L’histoire d’une jeune maman de – déjà – quatre enfants qui, souffrant nous dit-on d’un syndrome de dépression post-natal, profite d’être quelque peu délaissée par son routier de mari pour courser et trucider avec beaucoup de conviction sa progéniture.
Je vais commencer par un fait qui revient souvent mais m’amuse toujours, à savoir la multiplicité des titres sous lequel on retrouve ce film. S’il est édité en DVD pour la France sous le titre The Mother, c’est Mother tout court qui apparaît au générique. Du moins en traduction, puisque Mother est le titre « français » du film qui s’appelle en réalité Baby Blues, à moins que ce ne soit Cradle Will Fall, ainsi que certaines sources le mentionnent.
En même temps, tous ces braves gens qui choisissent des titres auraient gagné du temps en appelant le film Miss Shining, tellement on pense à Kubrick du (presque) début à la fin. Pas question de parler de plagiat, c’est juste que Sir Stanley a tué le métier. Montrez-moi un bonhomme ou une bonne femme pourchassant ses enfants à travers sa maison ou dans son jardin et je colle immédiatement la tronche de Nicholson dessus. C’est plus fort que moi.

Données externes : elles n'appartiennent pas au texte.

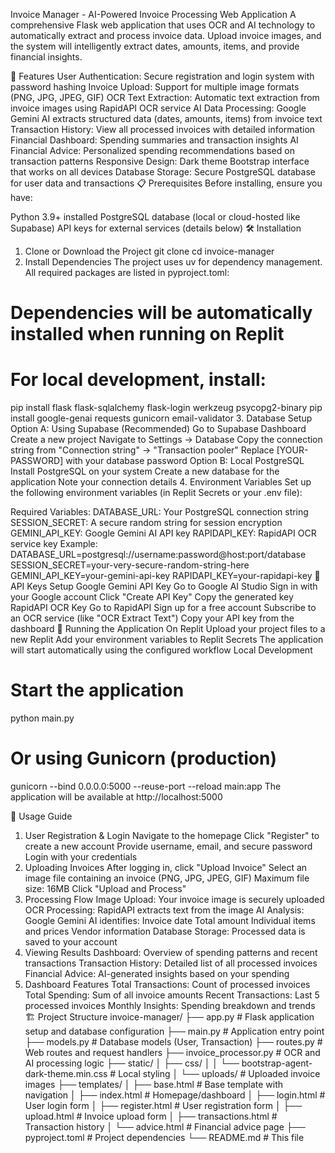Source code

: Invoice Manager - AI-Powered Invoice Processing Web Application
A comprehensive Flask web application that uses OCR and AI technology to automatically extract and process invoice data. Upload invoice images, and the system will intelligently extract dates, amounts, items, and provide financial insights.

🚀 Features
User Authentication: Secure registration and login system with password hashing
Invoice Upload: Support for multiple image formats (PNG, JPG, JPEG, GIF)
OCR Text Extraction: Automatic text extraction from invoice images using RapidAPI OCR service
AI Data Processing: Google Gemini AI extracts structured data (dates, amounts, items) from invoice text
Transaction History: View all processed invoices with detailed information
Financial Dashboard: Spending summaries and transaction insights
AI Financial Advice: Personalized spending recommendations based on transaction patterns
Responsive Design: Dark theme Bootstrap interface that works on all devices
Database Storage: Secure PostgreSQL database for user data and transactions
📋 Prerequisites
Before installing, ensure you have:

Python 3.9+ installed
PostgreSQL database (local or cloud-hosted like Supabase)
API keys for external services (details below)
🛠️ Installation
1. Clone or Download the Project
git clone <your-repository-url>
cd invoice-manager
2. Install Dependencies
The project uses uv for dependency management. All required packages are listed in pyproject.toml:

# Dependencies will be automatically installed when running on Replit
# For local development, install:
pip install flask flask-sqlalchemy flask-login werkzeug psycopg2-binary
pip install google-genai requests gunicorn email-validator
3. Database Setup
Option A: Using Supabase (Recommended)
Go to Supabase Dashboard
Create a new project
Navigate to Settings → Database
Copy the connection string from "Connection string" → "Transaction pooler"
Replace [YOUR-PASSWORD] with your database password
Option B: Local PostgreSQL
Install PostgreSQL on your system
Create a new database for the application
Note your connection details
4. Environment Variables
Set up the following environment variables (in Replit Secrets or your .env file):

Required Variables:
DATABASE_URL: Your PostgreSQL connection string
SESSION_SECRET: A secure random string for session encryption
GEMINI_API_KEY: Google Gemini AI API key
RAPIDAPI_KEY: RapidAPI OCR service key
Example:
DATABASE_URL=postgresql://username:password@host:port/database
SESSION_SECRET=your-very-secure-random-string-here
GEMINI_API_KEY=your-gemini-api-key
RAPIDAPI_KEY=your-rapidapi-key
🔑 API Keys Setup
Google Gemini API Key
Go to Google AI Studio
Sign in with your Google account
Click "Create API Key"
Copy the generated key
RapidAPI OCR Key
Go to RapidAPI
Sign up for a free account
Subscribe to an OCR service (like "OCR Extract Text")
Copy your API key from the dashboard
🚀 Running the Application
On Replit
Upload your project files to a new Replit
Add your environment variables to Replit Secrets
The application will start automatically using the configured workflow
Local Development
# Start the application
python main.py
# Or using Gunicorn (production)
gunicorn --bind 0.0.0.0:5000 --reuse-port --reload main:app
The application will be available at http://localhost:5000

📖 Usage Guide
1. User Registration & Login
Navigate to the homepage
Click "Register" to create a new account
Provide username, email, and secure password
Login with your credentials
2. Uploading Invoices
After logging in, click "Upload Invoice"
Select an image file containing an invoice (PNG, JPG, JPEG, GIF)
Maximum file size: 16MB
Click "Upload and Process"
3. Processing Flow
Image Upload: Your invoice image is securely uploaded
OCR Processing: RapidAPI extracts text from the image
AI Analysis: Google Gemini AI identifies:
Invoice date
Total amount
Individual items and prices
Vendor information
Database Storage: Processed data is saved to your account
4. Viewing Results
Dashboard: Overview of spending patterns and recent transactions
Transaction History: Detailed list of all processed invoices
Financial Advice: AI-generated insights based on your spending
5. Dashboard Features
Total Transactions: Count of processed invoices
Total Spending: Sum of all invoice amounts
Recent Transactions: Last 5 processed invoices
Monthly Insights: Spending breakdown and trends
🏗️ Project Structure
invoice-manager/
├── app.py                 # Flask application setup and database configuration
├── main.py               # Application entry point
├── models.py             # Database models (User, Transaction)
├── routes.py             # Web routes and request handlers
├── invoice_processor.py  # OCR and AI processing logic
├── static/
│   ├── css/
│   │   └── bootstrap-agent-dark-theme.min.css  # Local styling
│   └── uploads/          # Uploaded invoice images
├── templates/
│   ├── base.html         # Base template with navigation
│   ├── index.html        # Homepage/dashboard
│   ├── login.html        # User login form
│   ├── register.html     # User registration form
│   ├── upload.html       # Invoice upload form
│   ├── transactions.html # Transaction history
│   └── advice.html       # Financial advice page
├── pyproject.toml        # Project dependencies
└── README.md            # This file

Cela dit, j’adopte un ton railleur à propos de ce film parce que j’ai un mauvais fond mais, en réalité, Mother est loin d’être inintéressant. D’abord par son courage : développer une – relative – violence graphique autour de meurtres d’enfants n’est pas franchement à la mode aujourd’hui. Ici, on ne pourra pas s’empêcher de faire la grimace devant quelques passages qui, sans jouer la carte de la complaisance, ne se cachent pas derrière leur petit doigt. Ça me rendrait presque des enfants sympathiques. C’est vous dire le talent.
Ensuite par son ambiance. En cela, toute l’introduction du film est une réussite : le visage défait de la mère au bord de la crise de nerf, la sensation de malaise qui l’environne et les crises de folie qui s’emparent d’elle de manière impromptue posent une atmosphère follement oppressante et malsaine. Pour le coup, on pense à Polansky. Et on regrette que les réalisateurs n’aient pas pris le temps de mieux développer la chose, plutôt que de faire sombrer leur personnage dans la folie meurtrière comme sous l’effet d’un interrupteur magique.

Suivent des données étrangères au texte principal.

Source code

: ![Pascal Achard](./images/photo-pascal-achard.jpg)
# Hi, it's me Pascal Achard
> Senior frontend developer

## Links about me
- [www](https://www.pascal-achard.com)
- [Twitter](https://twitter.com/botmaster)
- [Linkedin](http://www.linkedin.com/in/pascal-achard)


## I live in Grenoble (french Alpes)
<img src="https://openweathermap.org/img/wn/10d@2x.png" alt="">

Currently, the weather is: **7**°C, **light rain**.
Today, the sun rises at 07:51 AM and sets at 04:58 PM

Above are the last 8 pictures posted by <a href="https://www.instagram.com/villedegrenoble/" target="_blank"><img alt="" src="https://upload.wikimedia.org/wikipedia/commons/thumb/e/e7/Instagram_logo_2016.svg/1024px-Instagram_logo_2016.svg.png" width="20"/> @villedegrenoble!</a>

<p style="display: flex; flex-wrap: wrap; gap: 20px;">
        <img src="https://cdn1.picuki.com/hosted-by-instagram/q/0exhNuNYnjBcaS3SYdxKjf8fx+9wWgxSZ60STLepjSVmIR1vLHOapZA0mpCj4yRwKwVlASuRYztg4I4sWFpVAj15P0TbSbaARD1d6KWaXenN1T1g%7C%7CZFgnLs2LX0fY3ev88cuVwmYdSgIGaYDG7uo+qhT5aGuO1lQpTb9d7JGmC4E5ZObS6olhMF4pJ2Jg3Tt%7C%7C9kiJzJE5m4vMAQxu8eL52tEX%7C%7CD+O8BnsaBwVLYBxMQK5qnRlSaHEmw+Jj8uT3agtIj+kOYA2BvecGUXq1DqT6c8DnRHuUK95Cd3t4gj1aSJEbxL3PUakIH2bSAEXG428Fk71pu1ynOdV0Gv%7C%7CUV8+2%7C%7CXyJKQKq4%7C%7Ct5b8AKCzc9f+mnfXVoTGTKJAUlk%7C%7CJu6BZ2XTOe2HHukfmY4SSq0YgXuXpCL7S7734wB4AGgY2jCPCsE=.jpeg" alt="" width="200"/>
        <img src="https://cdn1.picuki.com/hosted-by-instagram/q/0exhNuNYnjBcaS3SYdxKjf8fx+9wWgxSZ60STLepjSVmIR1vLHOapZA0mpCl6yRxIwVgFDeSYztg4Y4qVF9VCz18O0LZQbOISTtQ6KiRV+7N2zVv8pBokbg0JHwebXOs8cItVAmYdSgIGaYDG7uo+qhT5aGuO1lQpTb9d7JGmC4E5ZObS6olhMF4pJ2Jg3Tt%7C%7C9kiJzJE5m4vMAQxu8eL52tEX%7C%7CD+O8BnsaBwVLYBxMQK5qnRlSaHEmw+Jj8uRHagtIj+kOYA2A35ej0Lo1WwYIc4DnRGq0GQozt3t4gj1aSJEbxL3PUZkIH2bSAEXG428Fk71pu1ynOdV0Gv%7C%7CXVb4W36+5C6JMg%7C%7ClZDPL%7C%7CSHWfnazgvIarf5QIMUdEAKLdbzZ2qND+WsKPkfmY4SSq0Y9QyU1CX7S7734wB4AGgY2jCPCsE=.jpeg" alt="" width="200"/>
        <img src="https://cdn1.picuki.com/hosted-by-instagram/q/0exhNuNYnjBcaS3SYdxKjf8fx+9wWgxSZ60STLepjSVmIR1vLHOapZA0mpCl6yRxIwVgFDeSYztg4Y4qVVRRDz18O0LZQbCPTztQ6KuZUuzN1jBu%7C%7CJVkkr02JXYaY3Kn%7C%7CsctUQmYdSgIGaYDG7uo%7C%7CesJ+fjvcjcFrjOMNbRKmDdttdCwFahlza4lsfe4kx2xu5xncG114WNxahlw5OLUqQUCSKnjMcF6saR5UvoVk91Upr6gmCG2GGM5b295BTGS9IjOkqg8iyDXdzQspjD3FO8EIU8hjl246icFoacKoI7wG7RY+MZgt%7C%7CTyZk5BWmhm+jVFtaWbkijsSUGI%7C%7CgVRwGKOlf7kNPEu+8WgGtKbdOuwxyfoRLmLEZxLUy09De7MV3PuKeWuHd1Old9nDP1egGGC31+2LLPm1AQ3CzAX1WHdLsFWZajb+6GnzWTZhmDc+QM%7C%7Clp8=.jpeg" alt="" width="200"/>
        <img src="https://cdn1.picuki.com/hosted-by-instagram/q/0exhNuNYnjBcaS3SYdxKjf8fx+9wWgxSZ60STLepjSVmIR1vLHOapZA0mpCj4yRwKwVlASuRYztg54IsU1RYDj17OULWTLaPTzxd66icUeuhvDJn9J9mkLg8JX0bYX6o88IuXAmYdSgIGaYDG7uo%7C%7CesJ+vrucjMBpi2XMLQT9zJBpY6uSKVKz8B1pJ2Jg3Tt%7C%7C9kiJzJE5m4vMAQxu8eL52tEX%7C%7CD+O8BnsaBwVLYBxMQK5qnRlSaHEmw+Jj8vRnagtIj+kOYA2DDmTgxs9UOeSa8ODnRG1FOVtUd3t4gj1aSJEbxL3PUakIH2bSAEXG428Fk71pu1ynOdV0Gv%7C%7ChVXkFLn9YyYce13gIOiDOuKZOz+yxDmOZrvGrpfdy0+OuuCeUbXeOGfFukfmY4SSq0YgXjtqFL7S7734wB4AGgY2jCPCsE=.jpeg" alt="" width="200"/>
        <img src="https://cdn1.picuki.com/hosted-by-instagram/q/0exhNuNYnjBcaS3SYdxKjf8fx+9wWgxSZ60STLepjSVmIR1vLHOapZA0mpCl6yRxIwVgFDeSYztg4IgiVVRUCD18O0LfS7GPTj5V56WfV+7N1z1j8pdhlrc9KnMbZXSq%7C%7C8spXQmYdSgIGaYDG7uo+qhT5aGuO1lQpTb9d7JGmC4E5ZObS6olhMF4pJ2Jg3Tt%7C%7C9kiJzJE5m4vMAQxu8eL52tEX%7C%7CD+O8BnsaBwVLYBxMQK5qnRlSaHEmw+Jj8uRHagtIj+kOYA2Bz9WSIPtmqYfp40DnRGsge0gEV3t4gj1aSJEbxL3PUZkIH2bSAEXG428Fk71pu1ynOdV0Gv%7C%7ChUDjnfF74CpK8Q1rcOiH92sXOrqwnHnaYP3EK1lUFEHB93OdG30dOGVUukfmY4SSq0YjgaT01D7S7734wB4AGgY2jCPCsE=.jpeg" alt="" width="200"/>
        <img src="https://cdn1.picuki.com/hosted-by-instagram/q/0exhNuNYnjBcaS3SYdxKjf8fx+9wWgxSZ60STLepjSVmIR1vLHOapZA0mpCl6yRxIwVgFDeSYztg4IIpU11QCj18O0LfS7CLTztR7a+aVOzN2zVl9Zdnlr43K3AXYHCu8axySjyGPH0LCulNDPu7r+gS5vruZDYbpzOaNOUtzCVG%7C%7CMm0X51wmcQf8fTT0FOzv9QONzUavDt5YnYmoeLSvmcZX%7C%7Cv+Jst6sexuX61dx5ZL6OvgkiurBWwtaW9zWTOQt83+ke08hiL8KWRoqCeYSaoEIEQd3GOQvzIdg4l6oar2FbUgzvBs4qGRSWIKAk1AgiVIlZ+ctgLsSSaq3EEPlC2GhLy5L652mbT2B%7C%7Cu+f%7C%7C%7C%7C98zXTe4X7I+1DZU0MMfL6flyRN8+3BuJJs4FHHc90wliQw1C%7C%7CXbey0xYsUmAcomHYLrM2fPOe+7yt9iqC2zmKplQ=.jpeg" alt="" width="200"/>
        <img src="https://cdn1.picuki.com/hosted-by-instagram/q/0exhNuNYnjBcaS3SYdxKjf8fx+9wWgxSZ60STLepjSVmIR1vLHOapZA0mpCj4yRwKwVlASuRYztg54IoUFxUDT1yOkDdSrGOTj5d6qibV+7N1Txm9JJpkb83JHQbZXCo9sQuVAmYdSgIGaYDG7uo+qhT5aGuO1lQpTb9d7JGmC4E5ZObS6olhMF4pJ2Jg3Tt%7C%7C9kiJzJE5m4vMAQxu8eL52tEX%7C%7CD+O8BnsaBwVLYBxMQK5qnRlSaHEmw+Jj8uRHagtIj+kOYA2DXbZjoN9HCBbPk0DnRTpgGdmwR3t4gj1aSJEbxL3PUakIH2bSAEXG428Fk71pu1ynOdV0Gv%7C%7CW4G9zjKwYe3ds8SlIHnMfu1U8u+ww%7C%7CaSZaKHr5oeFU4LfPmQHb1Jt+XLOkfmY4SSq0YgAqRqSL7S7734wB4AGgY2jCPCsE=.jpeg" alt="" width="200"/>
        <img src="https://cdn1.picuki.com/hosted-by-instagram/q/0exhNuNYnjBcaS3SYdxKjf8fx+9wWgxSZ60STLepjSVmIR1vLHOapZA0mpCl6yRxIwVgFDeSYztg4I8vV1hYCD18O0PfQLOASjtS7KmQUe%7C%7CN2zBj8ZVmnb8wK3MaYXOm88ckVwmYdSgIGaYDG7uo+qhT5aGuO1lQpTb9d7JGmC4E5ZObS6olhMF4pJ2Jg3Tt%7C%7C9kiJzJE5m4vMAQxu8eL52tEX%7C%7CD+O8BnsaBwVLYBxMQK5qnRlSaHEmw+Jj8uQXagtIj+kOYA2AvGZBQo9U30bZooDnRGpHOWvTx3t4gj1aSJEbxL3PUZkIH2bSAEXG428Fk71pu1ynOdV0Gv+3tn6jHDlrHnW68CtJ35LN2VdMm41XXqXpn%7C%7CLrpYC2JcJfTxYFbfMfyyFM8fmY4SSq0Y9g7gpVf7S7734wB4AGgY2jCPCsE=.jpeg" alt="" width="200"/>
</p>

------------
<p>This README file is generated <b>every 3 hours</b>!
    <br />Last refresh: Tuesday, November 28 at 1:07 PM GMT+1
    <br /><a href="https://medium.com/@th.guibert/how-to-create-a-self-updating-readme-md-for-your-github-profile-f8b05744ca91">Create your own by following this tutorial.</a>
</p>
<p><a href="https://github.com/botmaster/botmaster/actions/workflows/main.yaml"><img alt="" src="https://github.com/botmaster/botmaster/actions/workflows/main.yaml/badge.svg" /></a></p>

La seconde partie du film relève en effet plus d’une espèce de slasher beaucoup trop linéaire, secondé par une bande-son terriblement cliché et des dialogues qui sonnent creux. Je ne dis pas que c’est raté, mais c’est surtout assez conventionnel. Je parlais de courage précédemment : c’est justement dommage que les personnes qui ont fait ce film n’ait pas fait montre de plus d’audace en ce qui concerne sa réalisation proprement dite, tant dans la forme que dans l’articulation narrative.

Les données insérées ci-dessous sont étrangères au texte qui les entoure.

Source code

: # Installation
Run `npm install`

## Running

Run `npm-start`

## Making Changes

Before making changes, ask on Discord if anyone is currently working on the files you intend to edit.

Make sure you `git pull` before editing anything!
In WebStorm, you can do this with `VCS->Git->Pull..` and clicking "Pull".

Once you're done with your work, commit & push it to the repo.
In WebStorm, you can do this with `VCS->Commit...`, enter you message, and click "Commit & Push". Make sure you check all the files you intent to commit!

Toute la tension dramatique de Mother réside dans le fait qu’une mère atteinte de démence massacre ses propres enfants. Mais rapidement, la maman en question devient une espèce de machine à tuer qui répète en boucle des imprécations maternelles, à la manière d’un Terminator programmé par Laurence Pernoud. Une caractéristique que vient confirmer l’épilogue du film, où l’absurde touche à son paroxysme. Sur un sujet pareil, aussi dérangeant soit-il, n’aurait-il pas mieux valu assumer jusqu’au bout son propos ?
Bon, tout ceci ayant été dit, je maintiens tout de même que Mother est un film qui vaut largement le coup. Oui, il laisse un peu sur sa faim. Oui, il a du mal à sortir de certains sentiers battus. Et oui, il aurait mérité des acteurs un peu plus convaincants. Mais il est aussi prenant, sait remuer les entrailles tout en évitant le putassier, et ne laisse clairement pas indifférent. En somme, on lui pardonne volontiers ses défauts tant ses qualités sont appréciables.
Sur ce, je vous laisse. Ou on. On vous laisse. Je ne sais pas pourquoi j’emploie tellement le « on » dans ce billet, alors que le on en question n’est jamais que moi. Mais si je est un autre et que on est un con, suis-je moi-même un autre con ou juste le con d’un autre ? Enfin bref.